Marcel Koester edited this page Feb 17, 2021 · 1 revision

Dynamic specialization allows the definition of kernels that will be specialized/optimized during runtime. This allows you to define kernels with constant values that are not known at compile time of the kernel or application. Without knowing the exact values (or ranges of values) of certain parameters, the compiler's optimization capabilities are limited, e.g. with regard to constant propagation and loop unrolling.

Similar functionality can be achieved by using generic types in a clever way. However, dynamic specialization is much more convenient and easier to use. Moreover, it is more flexible without leveraging the .Net reflection API to create specialized instances.

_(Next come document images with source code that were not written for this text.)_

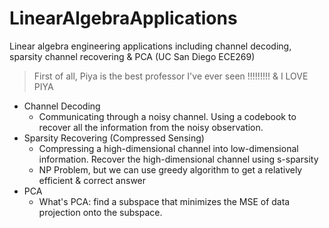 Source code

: # LinearAlgebraApplications
Linear algebra engineering applications including channel decoding, sparsity channel recovering &amp; PCA (UC San Diego ECE269)

> First of all, Piya is the best professor I've ever seen !!!!!!!!!
> & I LOVE PIYA

- Channel Decoding
  - Communicating through a noisy channel. Using a codebook to recover all the information from the noisy observation.
- Sparsity Recovering (Compressed Sensing)
  - Compressing a high-dimensional channel into low-dimensional information. Recover the high-dimensional channel using s-sparsity
  - NP Problem, but we can use greedy algorithm to get a relatively efficient & correct answer
- PCA
  - What's PCA: find a subspace that minimizes the MSE of data projection onto the subspace.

Please note that dynamically specialized kernels are precompiled during loading. The final compilation step occurs during the first call of a new (non-cached) specialized parameter combination. If a parameter combination was used previously, the corresponding specialized kernel instance is called.

class ...
{
    static void GenericKernel(ArrayView<int> data, int c)
    {
        var globalIndex = Grid.GlobalIndex.X;
        // Generates code that loads c and adds the value 2 at runtime of the kernel
        data[globalIndex] = c + 2;
    }

    static void SpecializedKernel(ArrayView<int> data, SpecializedValue<int> c)
    {
        var globalIndex = Grid.GlobalIndex.X;
        // Generates code that has an inlined constant value
        data[globalIndex] = c + 2; // Will be specialized for every value c
    }

    static void ...(...)
    {
        using var context = new Context();
        using var accl = new CudaAccelerator(context);

        var genericKernel = accl.LoadStreamKernel<ArrayView<int>, int>(GenericKernel);
        ...
        genericKernel((<UserGridDim>, <UserGroupDim>), buffer.View, 40);

        var specializedKernel = accl.LoadStreamKernel<ArrayView<int>, SpecializedValue<int>>(GenericKernel);
        ...
        specializedKernel((<UserGridDim>, <UserGroupDim>), buffer.View, SpecializedValue.New(40));
        ...
    }
}